In this article, I’d like to offer some observations about generosity within the workplace, but I’ll need you to bear with me for a moment, because I think I would like to introduce these thoughts by first sharing a story about my family.
Growing up, I never felt very close to my grandparents on my mother’s side. Even though they always lived just five miles away from us, and despite having some occasional seasons of life where I saw them fairly often, it just seemed like we never really had a strong relationship. But that changed rather surprisingly when my father died very unexpectedly in the middle of my freshman year of college.
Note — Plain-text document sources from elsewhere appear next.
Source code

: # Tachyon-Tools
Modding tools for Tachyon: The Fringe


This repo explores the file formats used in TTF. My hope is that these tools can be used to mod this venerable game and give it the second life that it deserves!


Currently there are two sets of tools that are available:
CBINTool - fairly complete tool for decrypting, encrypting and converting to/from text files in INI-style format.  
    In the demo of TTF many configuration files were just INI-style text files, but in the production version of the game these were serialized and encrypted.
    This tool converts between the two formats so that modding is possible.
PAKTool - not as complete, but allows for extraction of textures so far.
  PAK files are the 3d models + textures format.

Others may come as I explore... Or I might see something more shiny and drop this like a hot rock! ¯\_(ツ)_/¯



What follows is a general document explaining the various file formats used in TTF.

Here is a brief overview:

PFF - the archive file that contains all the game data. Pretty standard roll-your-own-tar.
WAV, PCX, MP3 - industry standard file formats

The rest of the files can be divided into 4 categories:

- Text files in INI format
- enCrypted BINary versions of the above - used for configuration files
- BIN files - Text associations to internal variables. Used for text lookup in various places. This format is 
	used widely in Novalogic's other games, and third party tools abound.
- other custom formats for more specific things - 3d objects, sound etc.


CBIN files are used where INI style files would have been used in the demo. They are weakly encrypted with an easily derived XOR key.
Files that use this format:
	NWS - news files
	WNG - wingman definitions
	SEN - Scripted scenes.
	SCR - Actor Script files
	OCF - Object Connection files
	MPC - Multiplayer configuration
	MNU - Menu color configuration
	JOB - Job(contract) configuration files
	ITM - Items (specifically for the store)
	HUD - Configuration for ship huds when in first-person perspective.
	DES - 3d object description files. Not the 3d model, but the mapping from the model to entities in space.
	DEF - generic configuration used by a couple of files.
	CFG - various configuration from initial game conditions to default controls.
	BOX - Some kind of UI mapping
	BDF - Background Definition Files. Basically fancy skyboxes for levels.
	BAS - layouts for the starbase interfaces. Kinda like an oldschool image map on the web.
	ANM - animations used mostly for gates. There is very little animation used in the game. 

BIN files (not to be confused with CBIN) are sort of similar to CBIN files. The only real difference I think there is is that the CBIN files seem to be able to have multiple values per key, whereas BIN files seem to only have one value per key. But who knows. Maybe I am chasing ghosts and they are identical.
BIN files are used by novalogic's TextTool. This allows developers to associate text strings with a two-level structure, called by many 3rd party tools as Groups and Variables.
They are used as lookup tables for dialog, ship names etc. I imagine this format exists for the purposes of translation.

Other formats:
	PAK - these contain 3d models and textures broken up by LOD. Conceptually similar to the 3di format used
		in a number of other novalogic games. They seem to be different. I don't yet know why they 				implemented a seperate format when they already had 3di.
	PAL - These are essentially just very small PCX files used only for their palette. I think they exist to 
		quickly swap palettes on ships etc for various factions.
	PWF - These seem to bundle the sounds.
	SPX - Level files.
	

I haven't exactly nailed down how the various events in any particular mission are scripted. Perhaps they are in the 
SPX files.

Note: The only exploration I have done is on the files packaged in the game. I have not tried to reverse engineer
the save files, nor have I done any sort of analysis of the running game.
My mother didn’t cope well with the loss of her childhood sweetheart, and suffice it to say that it was as if I lost both my dad and mom in the first several years of aftermath (though our relationship is wonderful today and she is aglow with life like never before). My only sibling–an older brother–had many complicated issues regarding our family, and this tragedy didn’t seem to pull us together. It seemed like he became more isolated and independent.
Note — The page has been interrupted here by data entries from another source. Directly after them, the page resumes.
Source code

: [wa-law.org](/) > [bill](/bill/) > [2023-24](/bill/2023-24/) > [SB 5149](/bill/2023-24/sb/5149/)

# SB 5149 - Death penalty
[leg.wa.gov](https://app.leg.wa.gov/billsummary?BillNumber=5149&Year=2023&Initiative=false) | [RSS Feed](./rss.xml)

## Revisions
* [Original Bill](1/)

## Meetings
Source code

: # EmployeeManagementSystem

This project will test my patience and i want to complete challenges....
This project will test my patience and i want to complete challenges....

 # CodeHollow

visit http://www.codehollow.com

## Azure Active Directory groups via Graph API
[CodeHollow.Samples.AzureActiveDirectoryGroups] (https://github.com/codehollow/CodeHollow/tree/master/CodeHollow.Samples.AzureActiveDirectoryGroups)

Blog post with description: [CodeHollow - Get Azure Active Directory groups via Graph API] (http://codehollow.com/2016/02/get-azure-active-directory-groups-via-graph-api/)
In this fallout of losing my immediate family, my grandparents on my mother’s side began to reach out. Though I was a student living on campus at Clemson, I still came back to Greenville every weekend to practice or gig with my band. Knowing this, they would invite me over for a home-cooked meal on many weekends before going back to Clemson for another week of school. I began welcoming their invitations to cook for me and visit with them, and we began to be closer than we had been before.
Something very good was taking place, yet something peculiar started to creep in after a few months of this. I started to have the sense that they were giving a lot to me, and I began to vaguely feel like I was being a burden. Here I was, learning to adapt to a newfound life of having to suddenly support myself through college without any immediate family. So in the cold weather of coping and in naive insistence on the independence that felt foisted upon me, I began to decline some of their invitations for dinner, surely using excuses like “Na, Muddy, I have a lot of work to do, I should probably get on back to Clemson this weekend.” (Yes, I called this grandmother “Muddy.” Apparently, that was my word for her as a baby, and it just stuck.)
But now comes the insight. Here I was, about five months into the loss of my immediate family. For the first three months, I experienced an awesome surge and strengthening of relationship with my grandparents. Then I began to decline their invitations—thinking I needed to act nobly and not be a burden—and after a couple months of that, I realized that the surge of relationship I experienced with them subsided drastically. Why was this? It was the first time I saw that resisting their generosity meant resisting relationship with them. And even further: welcoming their generosity was welcoming relationship with them. I know they wanted relationship with me, their grandson, even longing for it very strongly. In a bizarre way, letting them be generous to me was a gift to us!
I began to accept their generous invitations again, and for the years that followed, my relationship with them flourished.
But why on earth am I sharing this with you on an agency website’s blog?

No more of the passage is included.